E ora il gran finale, reso ancor più incerto... dalla suora.
14. Dietro la maschera
E alla fine
[spoiler]Volto è Vittorio. Ma solo dal n.8 in poi.[/spoiler] La risoluzione del mistero è quella più prevedibile, quindi, ma niente di male. Alla fine, djinn a parte, non c'erano molte altre soluzioni (almeno per me): secondo i topoi del genere, doveva essere qualcuno di conosciuto, ma non un personaggio minore, quindi poteva essere solo Vittorio. Ugo no perché sapevo già di
Shanghai Devil, e non ce lo vedevo a fare l'africano in Cina (
e invece lo farà, ndimax); se volete farvi qualche risata, ammetto di avere sospettato per qualche minuto di: un essere soprannaturale (lo djinn), poi di un "complotto" delle donne (Matilde e Sandra) e del conte Antonelli, infine di Verruca. E' che ad un certo punto della serie Manfredi ha cominciato a parlare di 'finale sconvolgente' e sono partito per la tangente; ma sospettavo che si sarebbe andati a parare su Vittorio. In fondo è giusto così: anche l'amico che si vota al "male" e poi si "pente" è un topos, e Manfredi, da narratore consumato qual é, in questa mini i topoi ce li ha messi un po' tutti. E' un topos anche il suicidio per amore, perché quello di Matilde era amore, né per Ugo né per Vittorio, ma per entrambi. Non per niente i due sono due facce della stessa medaglia (d'oro): simili ma diversi, e complementari.

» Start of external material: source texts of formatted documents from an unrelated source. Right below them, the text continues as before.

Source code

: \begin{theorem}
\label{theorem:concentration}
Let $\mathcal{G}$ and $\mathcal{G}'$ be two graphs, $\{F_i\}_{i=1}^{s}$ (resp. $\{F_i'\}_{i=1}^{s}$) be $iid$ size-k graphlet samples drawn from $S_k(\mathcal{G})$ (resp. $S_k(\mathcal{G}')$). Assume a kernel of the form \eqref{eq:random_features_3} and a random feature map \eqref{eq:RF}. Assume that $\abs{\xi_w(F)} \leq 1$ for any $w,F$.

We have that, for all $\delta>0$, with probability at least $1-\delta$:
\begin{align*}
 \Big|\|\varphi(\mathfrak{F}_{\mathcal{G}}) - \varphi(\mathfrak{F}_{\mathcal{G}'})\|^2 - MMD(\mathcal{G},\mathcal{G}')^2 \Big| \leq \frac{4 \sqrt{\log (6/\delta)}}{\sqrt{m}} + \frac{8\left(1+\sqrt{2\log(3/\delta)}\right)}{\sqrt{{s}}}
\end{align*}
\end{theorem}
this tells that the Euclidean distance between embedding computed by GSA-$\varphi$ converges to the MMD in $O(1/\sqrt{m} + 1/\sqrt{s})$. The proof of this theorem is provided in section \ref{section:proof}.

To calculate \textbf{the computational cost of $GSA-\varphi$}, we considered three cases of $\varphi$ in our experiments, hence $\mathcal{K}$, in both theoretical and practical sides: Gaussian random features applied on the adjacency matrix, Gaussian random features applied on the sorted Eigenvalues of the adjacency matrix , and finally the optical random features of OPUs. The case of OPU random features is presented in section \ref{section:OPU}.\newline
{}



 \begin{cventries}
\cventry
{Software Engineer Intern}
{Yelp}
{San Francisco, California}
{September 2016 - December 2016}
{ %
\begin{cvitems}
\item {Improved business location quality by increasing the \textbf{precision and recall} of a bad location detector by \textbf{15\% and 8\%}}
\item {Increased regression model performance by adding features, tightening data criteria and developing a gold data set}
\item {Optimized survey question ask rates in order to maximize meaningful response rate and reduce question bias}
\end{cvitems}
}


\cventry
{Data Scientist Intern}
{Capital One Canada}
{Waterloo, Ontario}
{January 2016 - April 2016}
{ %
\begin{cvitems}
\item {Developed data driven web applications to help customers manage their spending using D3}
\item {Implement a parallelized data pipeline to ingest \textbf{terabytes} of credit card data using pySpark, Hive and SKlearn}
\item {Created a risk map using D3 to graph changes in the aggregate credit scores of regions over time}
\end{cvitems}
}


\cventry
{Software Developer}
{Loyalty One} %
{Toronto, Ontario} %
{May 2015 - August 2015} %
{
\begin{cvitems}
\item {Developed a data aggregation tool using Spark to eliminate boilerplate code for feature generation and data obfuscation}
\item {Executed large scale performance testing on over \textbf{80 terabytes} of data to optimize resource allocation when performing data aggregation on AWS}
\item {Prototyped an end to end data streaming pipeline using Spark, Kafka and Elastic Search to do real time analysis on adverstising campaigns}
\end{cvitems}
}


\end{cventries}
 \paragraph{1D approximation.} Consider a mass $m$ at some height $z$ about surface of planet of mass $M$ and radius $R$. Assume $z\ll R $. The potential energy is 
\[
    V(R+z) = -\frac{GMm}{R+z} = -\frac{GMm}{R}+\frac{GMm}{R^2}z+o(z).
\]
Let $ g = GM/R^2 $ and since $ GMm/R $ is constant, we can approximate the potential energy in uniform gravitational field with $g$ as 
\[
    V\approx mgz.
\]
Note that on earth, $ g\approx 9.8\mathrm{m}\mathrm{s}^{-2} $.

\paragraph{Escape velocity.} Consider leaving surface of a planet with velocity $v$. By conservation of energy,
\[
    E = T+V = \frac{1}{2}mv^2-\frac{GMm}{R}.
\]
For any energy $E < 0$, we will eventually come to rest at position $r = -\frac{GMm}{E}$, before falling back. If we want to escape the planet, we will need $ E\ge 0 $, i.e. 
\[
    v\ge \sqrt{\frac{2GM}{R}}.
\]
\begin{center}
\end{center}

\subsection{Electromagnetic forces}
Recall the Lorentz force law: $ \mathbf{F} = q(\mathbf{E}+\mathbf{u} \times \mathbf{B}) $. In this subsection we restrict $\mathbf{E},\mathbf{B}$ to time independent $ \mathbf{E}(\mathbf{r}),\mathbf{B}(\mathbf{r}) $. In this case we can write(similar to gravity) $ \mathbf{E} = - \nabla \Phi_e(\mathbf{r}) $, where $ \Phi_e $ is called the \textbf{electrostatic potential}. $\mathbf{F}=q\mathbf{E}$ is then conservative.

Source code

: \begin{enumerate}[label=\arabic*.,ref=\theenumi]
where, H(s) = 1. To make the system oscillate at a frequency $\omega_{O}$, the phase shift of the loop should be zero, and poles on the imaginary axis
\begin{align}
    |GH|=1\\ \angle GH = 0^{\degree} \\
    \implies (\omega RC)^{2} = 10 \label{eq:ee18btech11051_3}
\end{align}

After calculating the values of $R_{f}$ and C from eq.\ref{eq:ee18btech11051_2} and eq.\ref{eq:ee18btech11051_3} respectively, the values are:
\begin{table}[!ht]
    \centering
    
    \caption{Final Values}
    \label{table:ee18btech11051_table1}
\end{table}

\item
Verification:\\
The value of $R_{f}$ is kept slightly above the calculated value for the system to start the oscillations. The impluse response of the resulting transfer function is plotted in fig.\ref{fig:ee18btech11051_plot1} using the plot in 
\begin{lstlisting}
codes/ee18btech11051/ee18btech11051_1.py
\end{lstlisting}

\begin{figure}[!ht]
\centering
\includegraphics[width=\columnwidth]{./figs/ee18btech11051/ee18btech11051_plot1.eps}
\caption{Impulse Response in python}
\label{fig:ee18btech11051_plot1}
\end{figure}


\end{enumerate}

Un po' come i Jack Shepard e John Locke di
Lost: al primo non importa niente dei misteri, il secondo trova il senso della sua esistenza solo in essi. Eppure, il secondo muore dopo essersi sacrificato, senza ottenere nulla di concreto; il primo prende il suo posto e vede il cuore dell'isola. Ecco, allo stesso modo, Vittorio vuole vedere la faccia di Volto, ma non vi riesce; in compenso, prende il suo posto, mentendo a tutti, per poi finire depresso e morto ammazzato dall'amico/nemico. Ugo, che aveva altri interessi (materiali e commerciali), vede il vero Volto smascherato, salva l'amico e alla fine prende il posto di entrambi. (tutti topoi anche questi)
Insomma, Manfredi racconta una storia già raccontata milioni di altre volte, "camuffandola" con maestria: in fondo, lo dice lui stesso nella rubrica, raramente la Storia è "Magistra vitae", si tende a rifare sempre le stesse cose. E così ecco che la Storia (avventura coloniale italiana) e la storia (vicende di Ugo, Vittorio, ecc.) diventano metanarrativa.
Conoscendo il pragmatismo dello sceneggiatore in questione, questo sì che è sconvolgente: diavolo d'un Manfredi!